Big Tech AI debt sales reshape sterling bond market
TL;DR:
- Big Tech bond issues to fund AI infrastructure are reshaping smaller debt markets, with Alphabet already a top borrower in sterling and Swiss franc corporate bonds.
- By the end of April, Alphabet had become the fourth-largest borrower in ICE BofA’s sterling corporate bond index after just one round of issuance.
- Hyperscalers’ non-dollar issuance has doubled to 30% of their total bond funding this year as they diversify away from the US market.
The “hyperscalers” — Alphabet, Amazon and peers — are tapping foreign-currency debt markets to finance the trillions of dollars of AI data-centre spending ahead. Amazon raised €14.5bn in March in the largest-ever euro corporate bond deal, while Alphabet has set borrowing records across yen, Canadian dollar, Swiss franc and sterling markets.
The UK angle
For the sterling market, the shift is significant. A single tech borrower vaulting into the top five of the UK corporate bond index after one issuance round changes the market’s composition and its exposure. As BNP Paribas’s Giulio Baratta put it, within a year some of these companies could be among the biggest issuers in any currency.
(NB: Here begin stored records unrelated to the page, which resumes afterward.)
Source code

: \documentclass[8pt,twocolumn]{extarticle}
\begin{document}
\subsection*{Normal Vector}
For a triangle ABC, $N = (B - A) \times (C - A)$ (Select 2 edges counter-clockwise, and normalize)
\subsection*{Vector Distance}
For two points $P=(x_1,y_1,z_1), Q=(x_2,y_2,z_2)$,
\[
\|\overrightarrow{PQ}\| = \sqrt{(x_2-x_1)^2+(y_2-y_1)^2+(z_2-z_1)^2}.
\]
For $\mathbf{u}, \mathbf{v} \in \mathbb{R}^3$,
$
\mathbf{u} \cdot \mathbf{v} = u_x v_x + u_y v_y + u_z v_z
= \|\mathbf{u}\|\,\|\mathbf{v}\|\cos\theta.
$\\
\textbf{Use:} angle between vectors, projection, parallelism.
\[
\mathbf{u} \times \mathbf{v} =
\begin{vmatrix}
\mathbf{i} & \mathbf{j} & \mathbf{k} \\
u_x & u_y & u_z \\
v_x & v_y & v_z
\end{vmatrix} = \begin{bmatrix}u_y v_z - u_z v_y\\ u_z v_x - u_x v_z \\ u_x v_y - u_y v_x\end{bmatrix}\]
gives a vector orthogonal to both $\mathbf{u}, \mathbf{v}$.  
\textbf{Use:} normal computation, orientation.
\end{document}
JPMorgan notes that other US firms are now eyeing non-dollar markets more seriously, suggesting the trend will broaden.
That carries a tail risk worth flagging for UK investors and pension funds with sterling-bond exposure. As technology issuance grows, corporate debt markets outside the US become more sensitive to the AI sector’s fortunes. Franklin Templeton’s David Zahn warned that “if there are any problems with [AI], it will probably create more volatility” — a reminder that AI-capex optimism is now embedded in instruments far removed from the technology itself.
Looking forward
The build-out is reshaping where and how the AI boom is financed, pulling sterling and other smaller markets into a story they were once peripheral to. UK savers are increasingly exposed to AI’s trajectory through ordinary fixed-income holdings — a quiet but consequential broadening of who has a stake in whether the data-centre bet pays off.